*** Opening AVAILABLE RECORDS ***

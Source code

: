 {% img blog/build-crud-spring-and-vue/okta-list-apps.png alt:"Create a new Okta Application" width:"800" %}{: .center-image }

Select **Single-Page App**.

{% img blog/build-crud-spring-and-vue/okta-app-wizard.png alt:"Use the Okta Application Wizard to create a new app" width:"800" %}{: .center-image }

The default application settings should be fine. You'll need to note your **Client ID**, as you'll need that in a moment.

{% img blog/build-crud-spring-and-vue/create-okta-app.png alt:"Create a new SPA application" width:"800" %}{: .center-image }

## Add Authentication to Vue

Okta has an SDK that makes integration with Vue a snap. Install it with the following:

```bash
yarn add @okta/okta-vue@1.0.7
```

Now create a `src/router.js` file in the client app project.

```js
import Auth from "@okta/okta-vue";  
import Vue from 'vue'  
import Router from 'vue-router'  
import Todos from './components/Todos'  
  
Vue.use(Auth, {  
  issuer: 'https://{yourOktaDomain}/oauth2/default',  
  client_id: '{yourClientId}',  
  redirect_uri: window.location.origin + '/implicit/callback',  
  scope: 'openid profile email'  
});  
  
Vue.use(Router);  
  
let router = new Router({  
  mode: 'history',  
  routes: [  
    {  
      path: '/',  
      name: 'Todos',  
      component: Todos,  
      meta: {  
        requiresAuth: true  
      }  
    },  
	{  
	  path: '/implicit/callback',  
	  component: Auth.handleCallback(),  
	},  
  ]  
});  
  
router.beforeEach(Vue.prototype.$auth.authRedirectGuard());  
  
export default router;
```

*** Closing AVAILABLE RECORDS ***

**WHAT YOU NEED TO DO**
Please copy out every entry word for word.

**ANSWER AREA**
Source code

: {% img blog/build-crud-spring-and-vue/okta-list-apps.png alt:"Create a new Okta Application" width:"800" %}{: .center-image }

Select **Single-Page App**.

{% img blog/build-crud-spring-and-vue/okta-app-wizard.png alt:"Use the Okta Application Wizard to create a new app" width:"800" %}{: .center-image }

The default application settings should be fine. You'll need to note your **Client ID**, as you'll need that in a moment.

{% img blog/build-crud-spring-and-vue/create-okta-app.png alt:"Create a new SPA application" width:"800" %}{: .center-image }

## Add Authentication to Vue

Okta has an SDK that makes integration with Vue a snap. Install it with the following:

```bash
yarn add @okta/okta-vue@1.0.7
```

Now create a `src/router.js` file in the client app project.

```js
import Auth from "@okta/okta-vue";  
import Vue from 'vue'  
import Router from 'vue-router'  
import Todos from './components/Todos'  
  
Vue.use(Auth, {  
  issuer: 'https://{yourOktaDomain}/oauth2/default',  
  client_id: '{yourClientId}',  
  redirect_uri: window.location.origin + '/implicit/callback',  
  scope: 'openid profile email'  
});  
  
Vue.use(Router);  
  
let router = new Router({  
  mode: 'history',  
  routes: [  
    {  
      path: '/',  
      name: 'Todos',  
      component: Todos,  
      meta: {  
        requiresAuth: true  
      }  
    },  
	{  
	  path: '/implicit/callback',  
	  component: Auth.handleCallback(),  
	},  
  ]  
});  
  
router.beforeEach(Vue.prototype.$auth.authRedirectGuard());  
  
export default router;
```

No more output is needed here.